When Javangwe was admitted the staff were shocked that his
relatives had allowed his condition to deteriorate to such an
extent. "He was thin and seriously ill. His relatives ... just
kept him at home without realizing he needed help," Chipo
Munyorovi, the sister in charge of Mashambanzou, told
IRIN/PlusNews.
Javangwe is now well enough to go home but officials have
classified him as a child in need of state protection after the
neglect he was subjected to at home, and have said he should be
placed in an orphanage or home, which has magnified his problems.
Zimbabwe has almost a million orphans, but the country's
political and economic meltdown means the extended family is
often too poor to cope with additional children.
High levels of stigma and discrimination prevent many
HIV-positive children from being adopted or being adequately
cared for by relatives, so caregivers find it hard to place those
who have been abandoned in homes or orphanages.

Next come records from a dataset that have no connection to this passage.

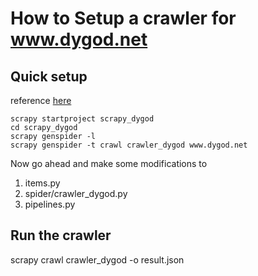 # How to Setup a crawler for www.dygod.net

## Quick setup

reference [here](http://doc.scrapy.org/en/latest/topics/commands.html?highlight=template#genspider)

    scrapy startproject scrapy_dygod
    cd scrapy_dygod
    scrapy genspider -l
    scrapy genspider -t crawl crawler_dygod www.dygod.net


Now go ahead and make some modifications to 

1. items.py
1. spider/crawler_dygod.py
1. pipelines.py

## Run the crawler

scrapy crawl crawler_dygod -o result.json
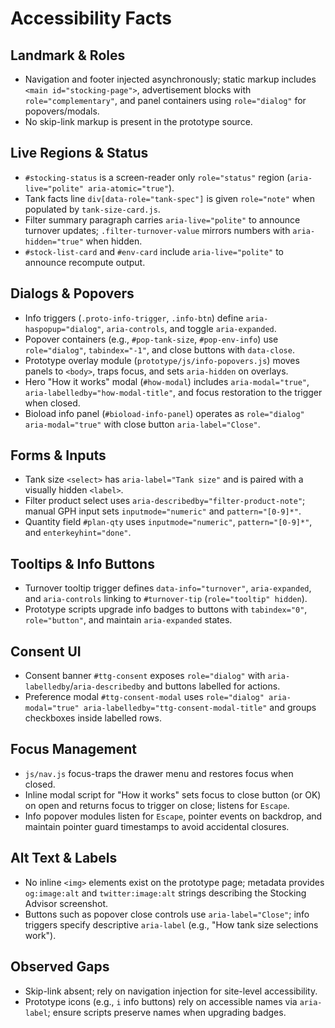 # Accessibility Facts

## Landmark & Roles
- Navigation and footer injected asynchronously; static markup includes `<main id="stocking-page">`, advertisement blocks with `role="complementary"`, and panel containers using `role="dialog"` for popovers/modals.
- No skip-link markup is present in the prototype source.

## Live Regions & Status
- `#stocking-status` is a screen-reader only `role="status"` region (`aria-live="polite" aria-atomic="true"`).
- Tank facts line `div[data-role="tank-spec"]` is given `role="note"` when populated by `tank-size-card.js`.
- Filter summary paragraph carries `aria-live="polite"` to announce turnover updates; `.filter-turnover-value` mirrors numbers with `aria-hidden="true"` when hidden.
- `#stock-list-card` and `#env-card` include `aria-live="polite"` to announce recompute output.

## Dialogs & Popovers
- Info triggers (`.proto-info-trigger`, `.info-btn`) define `aria-haspopup="dialog"`, `aria-controls`, and toggle `aria-expanded`.
- Popover containers (e.g., `#pop-tank-size`, `#pop-env-info`) use `role="dialog"`, `tabindex="-1"`, and close buttons with `data-close`.
- Prototype overlay module (`prototype/js/info-popovers.js`) moves panels to `<body>`, traps focus, and sets `aria-hidden` on overlays.
- Hero "How it works" modal (`#how-modal`) includes `aria-modal="true"`, `aria-labelledby="how-modal-title"`, and focus restoration to the trigger when closed.
- Bioload info panel (`#bioload-info-panel`) operates as `role="dialog" aria-modal="true"` with close button `aria-label="Close"`.

## Forms & Inputs
- Tank size `<select>` has `aria-label="Tank size"` and is paired with a visually hidden `<label>`.
- Filter product select uses `aria-describedby="filter-product-note"`; manual GPH input sets `inputmode="numeric"` and `pattern="[0-9]*"`.
- Quantity field `#plan-qty` uses `inputmode="numeric"`, `pattern="[0-9]*"`, and `enterkeyhint="done"`.

## Tooltips & Info Buttons
- Turnover tooltip trigger defines `data-info="turnover"`, `aria-expanded`, and `aria-controls` linking to `#turnover-tip` (`role="tooltip" hidden`).
- Prototype scripts upgrade info badges to buttons with `tabindex="0"`, `role="button"`, and maintain `aria-expanded` states.

## Consent UI
- Consent banner `#ttg-consent` exposes `role="dialog"` with `aria-labelledby`/`aria-describedby` and buttons labelled for actions.
- Preference modal `#ttg-consent-modal` uses `role="dialog" aria-modal="true" aria-labelledby="ttg-consent-modal-title"` and groups checkboxes inside labelled rows.

## Focus Management
- `js/nav.js` focus-traps the drawer menu and restores focus when closed.
- Inline modal script for "How it works" sets focus to close button (or OK) on open and returns focus to trigger on close; listens for `Escape`.
- Info popover modules listen for `Escape`, pointer events on backdrop, and maintain pointer guard timestamps to avoid accidental closures.

## Alt Text & Labels
- No inline `<img>` elements exist on the prototype page; metadata provides `og:image:alt` and `twitter:image:alt` strings describing the Stocking Advisor screenshot.
- Buttons such as popover close controls use `aria-label="Close"`; info triggers specify descriptive `aria-label` (e.g., "How tank size selections work").

## Observed Gaps
- Skip-link absent; rely on navigation injection for site-level accessibility.
- Prototype icons (e.g., `i` info buttons) rely on accessible names via `aria-label`; ensure scripts preserve names when upgrading badges.
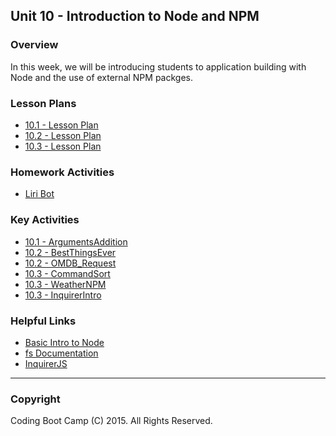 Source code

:## Unit 10 - Introduction to Node and NPM

### Overview

In this week, we will be introducing students to application building with Node and the use of external NPM packges. 

### Lesson Plans

* [10.1 - Lesson Plan](01-Day/01-Day-Lessonplan.md)
* [10.2 - Lesson Plan](02-Day/02-Day-Lessonplan.md)
* [10.3 - Lesson Plan](03-Day/03-Day-Lessonplan.md)

### Homework Activities

* [Liri Bot](../../../01-Class-Content/10-nodejs/02-Homework/Instructions/homework_instructions.md)

### Key Activities

* [10.1 - ArgumentsAddition](../../../01-Class-Content/10-nodejs/01-Activities/04-ArgumentsAddition)
* [10.2 - BestThingsEver](../../../01-Class-Content/10-nodejs/01-Activities/13-BestThingsEver)
* [10.2 - OMDB_Request](../../../01-Class-Content/10-nodejs/01-Activities/17-OMDB_Request)
* [10.3 - CommandSort](../../../01-Class-Content/10-nodejs/01-Activities/20-CommandSort)
* [10.3 - WeatherNPM](../../../01-Class-Content/10-nodejs/01-Activities/22-WeatherNPM)
* [10.3 - InquirerIntro](../../../01-Class-Content/10-nodejs/01-Activities/25-Inquirer_Intro)

### Helpful Links

* [Basic Intro to Node](http://blog.modulus.io/absolute-beginners-guide-to-nodejs)
* [fs Documentation](https://nodejs.org/api/fs.html)
* [InquirerJS](https://www.npmjs.com/package/inquirer)

- - -

### Copyright

Coding Boot Camp (C) 2015. All Rights Reserved.
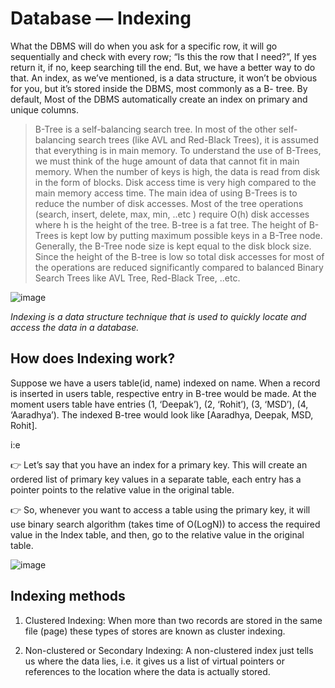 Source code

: # Database — Indexing

What the DBMS will do when you ask for a specific row, it will go sequentially and check with every row; “Is this the row that I need?”, If yes return it, if no, keep searching till the end.
But, we have a better way to do that. An index, as we’ve mentioned, is a data structure, it won’t be obvious for you, but it’s stored inside the DBMS, most commonly as a B- tree.
By default, Most of the DBMS automatically create an index on primary and unique columns.

>B-Tree is a self-balancing search tree. In most of the other self-balancing search trees (like AVL and Red-Black Trees), it is assumed that everything is in main memory. To understand the use of B-Trees, we must think of the huge amount of data that cannot fit in main memory. When the number of keys is high, the data is read from disk in the form of blocks. Disk access time is very high compared to the main memory access time. The main idea of using B-Trees is to reduce the number of disk accesses. Most of the tree operations (search, insert, delete, max, min, ..etc ) require O(h) disk accesses where h is the height of the tree. B-tree is a fat tree. The height of B-Trees is kept low by putting maximum possible keys in a B-Tree node. Generally, the B-Tree node size is kept equal to the disk block size. Since the height of the B-tree is low so total disk accesses for most of the operations are reduced significantly compared to balanced Binary Search Trees like AVL Tree, Red-Black Tree, ..etc.
 
 ![image](https://user-images.githubusercontent.com/33947539/147746249-45610975-becd-4561-89c4-212c7fb395a6.png)


*Indexing is a data structure technique that is used to quickly locate and access the data in a database.*

## How does Indexing work?

Suppose we have a users table(id, name) indexed on name. When a record is inserted in users table, respective entry in B-tree would be made. At the moment users table have entries (1, ‘Deepak’), (2, ‘Rohit’), (3, ‘MSD’), (4, ‘Aaradhya’). The indexed B-tree would look like [Aaradhya, Deepak, MSD, Rohit].

i:e 

👉 Let’s say that you have an index for a primary key. This will create an ordered list of primary key values in a separate table, each entry has a pointer points to the relative value in the original table.

👉 So, whenever you want to access a table using the primary key, it will use binary search algorithm (takes time of O(LogN)) to access the required value in the Index table, and then, go to the relative value in the original table.

![image](https://user-images.githubusercontent.com/33947539/147745758-6839195d-66b4-4707-9bed-31d11035987f.png)

## Indexing methods

1. Clustered Indexing: 
   When more than two records are stored in the same file (page) these types of stores are known as cluster indexing.   

2. Non-clustered or Secondary Indexing:
   A non-clustered index just tells us where the data lies, i.e. it gives us a list of virtual pointers or references to the location where the data is actually stored. 
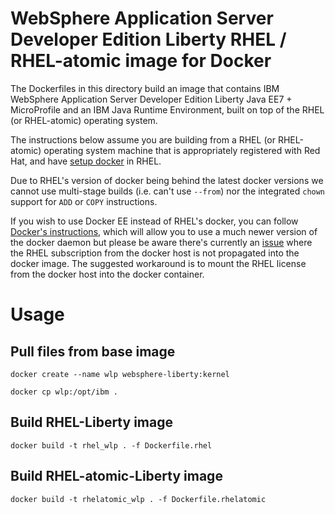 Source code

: # WebSphere Application Server Developer Edition Liberty RHEL / RHEL-atomic image for Docker

The Dockerfiles in this directory build an image that contains IBM WebSphere Application Server Developer Edition Liberty Java EE7 + MicroProfile and an IBM Java Runtime Environment, built on top of the RHEL (or RHEL-atomic) operating system.

The instructions below assume you are building from a RHEL (or RHEL-atomic) operating system machine that is appropriately registered with Red Hat, and have [setup docker](https://access.redhat.com/documentation/en-us/red_hat_enterprise_linux_atomic_host/7/html/getting_started_with_containers/get_started_with_docker_formatted_container_images#getting_docker_in_rhel_7) in RHEL.

Due to RHEL's version of docker being behind the latest docker versions we cannot use multi-stage builds (i.e. can't use `--from`) nor the integrated `chown` support for `ADD` or `COPY` instructions.

If you wish to use Docker EE instead of RHEL's docker, you can follow [Docker's instructions](https://docs.docker.com/install/linux/docker-ee/rhel/), which will allow you to use a much newer version of the docker daemon but please be aware there's currently an [issue](https://serverfault.com/questions/809544/redhat-container-on-pure-docker-engine/) where the RHEL subscription from the docker host is not propagated into the docker image.  The suggested workaround is to mount the RHEL license from the docker host into the docker container.

# Usage

## Pull files from base image
`docker create --name wlp websphere-liberty:kernel`

`docker cp wlp:/opt/ibm .`

## Build RHEL-Liberty image
`docker build -t rhel_wlp . -f Dockerfile.rhel`

## Build RHEL-atomic-Liberty image
`docker build -t rhelatomic_wlp . -f Dockerfile.rhelatomic`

A recent report by a local child rights organization, Streets
Ahead, said at least 52 percent of children living and working on
the streets of Harare and its satellite towns had lost one or
both parents to AIDS-related illnesses. Most did not live on the
streets permanently, but came occasionally to supplement meagre
family incomes, begging to raise money for school fees and food.
"Individuals don't want to adopt them into their families, they
want healthy children. Even the established orphanages tell us
they have no space for the children ... This is why these
children end up stuck with us," said Munyorovi.
But Mashambanzou's finances were stretched and the staff
struggled to cope with the large numbers of children, who often
stayed for a long period of time because they had nowhere else to
go.
Paurina Mpariwa-Gwanyanya, Zimbabwe's Minister of Labour and
Social welfare, attributed these problems to the collapse of
social services after years of neglect and underfunding by the
previous administration, and told a recent media workshop that
the unity government was working hard to restore social services
to protect orphans and vulnerable children.
New government estimates put the number of HIV-positive children
in Zimbabwe at more than 105,000, of which only about 13,000 were
on treatment. Javangwe may be one of the few lucky ones on
antiretroviral drugs, but without a stable home he may not get
the support he needs to make his treatment work.